Coming from Amsterdam, the Netherlands to Barcelona, Spain: The Cheat's anecdotal guide to moving to Spain for do-it-yourselfers.

Moving is quite possibly the worst thing about changing country.  You have made the decision to pick up the stakes and head into pastures unknown, you’ve got some money, you have a plan, maybe you are really sorted and have a job, working papers and a home complete with a cat waiting for you… but you still have to get your stuff over here.  Packing is one thing, but actually organizing the move and shipping can be daunting enough to convince many to give up and just start over buying everything as you need it.

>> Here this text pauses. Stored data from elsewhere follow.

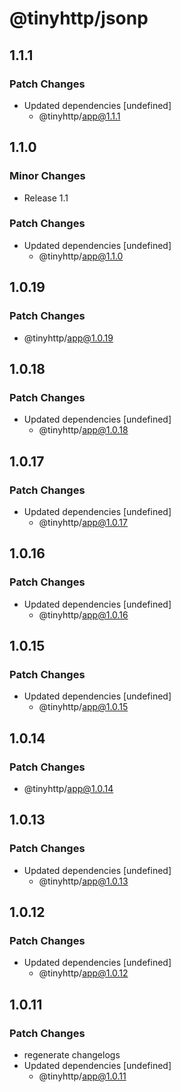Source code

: # @tinyhttp/jsonp

## 1.1.1

### Patch Changes

- Updated dependencies [undefined]
  - @tinyhttp/app@1.1.1

## 1.1.0

### Minor Changes

- Release 1.1

### Patch Changes

- Updated dependencies [undefined]
  - @tinyhttp/app@1.1.0

## 1.0.19

### Patch Changes

- @tinyhttp/app@1.0.19

## 1.0.18

### Patch Changes

- Updated dependencies [undefined]
  - @tinyhttp/app@1.0.18

## 1.0.17

### Patch Changes

- Updated dependencies [undefined]
  - @tinyhttp/app@1.0.17

## 1.0.16

### Patch Changes

- Updated dependencies [undefined]
  - @tinyhttp/app@1.0.16

## 1.0.15

### Patch Changes

- Updated dependencies [undefined]
  - @tinyhttp/app@1.0.15

## 1.0.14

### Patch Changes

- @tinyhttp/app@1.0.14

## 1.0.13

### Patch Changes

- Updated dependencies [undefined]
  - @tinyhttp/app@1.0.13

## 1.0.12

### Patch Changes

- Updated dependencies [undefined]
  - @tinyhttp/app@1.0.12

## 1.0.11

### Patch Changes

- regenerate changelogs
- Updated dependencies [undefined]
  - @tinyhttp/app@1.0.11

This need not be the case, as I will demonstrate.  Now let me lay down a quick condition before I launch into this bit: if your move includes a corporate compensation package with relocation, then stop reading this now, you lucky bastard.  I’m talking to the rest of the great unwashed (us) that have to do this without of the benefit of staff or budget.  It can be done by the usual means of a reputable shipping company and then coughing up the funds, but I am talking to the do-it-yourselfer in all of us.  Yup, I’m talking about loading up a van, grabbing your passport, stocking up on foreign snacks at a gas station and heading into the sunset on the open highway.  Its not just moving, it’s a kind of forced road trip allowing you to feel the distance and see where it is you are actually moving to (in this case, Spain).

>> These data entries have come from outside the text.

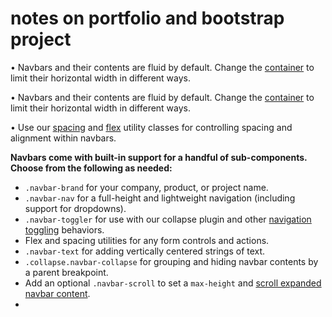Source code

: # notes on portfolio and bootstrap project

• Navbars and their contents are fluid by default. Change the [container](https://getbootstrap.com/docs/5.3/components/navbar/#containers) to limit their horizontal width in different ways.

• Navbars and their contents are fluid by default. Change the [container](https://getbootstrap.com/docs/5.3/components/navbar/#containers) to limit their horizontal width in different ways.

• Use our [spacing](https://getbootstrap.com/docs/5.3/utilities/spacing/) and [flex](https://getbootstrap.com/docs/5.3/utilities/flex/) utility classes for controlling spacing and alignment within navbars.

**Navbars come with built-in support for a handful of sub-components. Choose from the following as needed:**

- `.navbar-brand` for your company, product, or project name.
- `.navbar-nav` for a full-height and lightweight navigation (including support for dropdowns).
- `.navbar-toggler` for use with our collapse plugin and other [navigation toggling](https://getbootstrap.com/docs/5.3/components/navbar/#responsive-behaviors) behaviors.
- Flex and spacing utilities for any form controls and actions.
- `.navbar-text` for adding vertically centered strings of text.
- `.collapse.navbar-collapse` for grouping and hiding navbar contents by a parent breakpoint.
- Add an optional `.navbar-scroll` to set a `max-height` and [scroll expanded navbar content](https://getbootstrap.com/docs/5.3/components/navbar/#scrolling).
-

Of course this applies only to those within ground transport range of Spain, which is surprisingly a lot of countries on three different continents.  I shuffled down from Holland, but if you are in Lagos, have the time and patience for overlanding across Africa then go for it.  Just watch out for the landmines in Sudan.  I wholeheartedly endorse this type of move because climbing out of a Ryanair 737 in your new country of residence, and having several burly men magically drop off your old life the next day isn’t the right way to start your new life.  It lacks romance and drama.  Being lost on a National Road in middle of France at 3 am with a rental van that’s due back in 12 hours has all the drama you need to make a grand entrance into the Spanish experience.  Clearly, and again, I am speaking from personal experience here. 

I rented a white Ford Transit from the friendly folks at Totcar in Barcelona, and having made sure I got unlimited miles, took off for Amsterdam in a cloud of diesel fumes.  Two days of hellish driving later I arrived in time for a wild night out on the town (to help take the edge off of two days in a Transit) and then plopped into bed.  Five or six hours later I picked my brother up from the airport, loaded up the remains of my life there from the storage unit where it was in hibernation, and headed back for Barcelona.  We talked animatedly through most of Belgium and then more seriously into Paris, but by about 2 or 3 in the morning conversation was pretty weak.  We took turns at the wheel and played some old tapes my brother brought for the occasion with the idea that we’d make it to Spain in one shot.

We did, and I’ll never forget watching the brilliant sunrise over the Med, the gradual warming of the air, or the feeling of triumph as we parked in front of my new apartment at 7am.  I felt moved.  I was ready to start fresh.  Unpacking was not a chore after that kind of trip, it had become part of the moving ritual.  I knew where I was now because I had dragged my life along with me like a pilgrim, had a laugh, saved some money and gained a treasured memory.  So how do you say U-Haul in Spanish?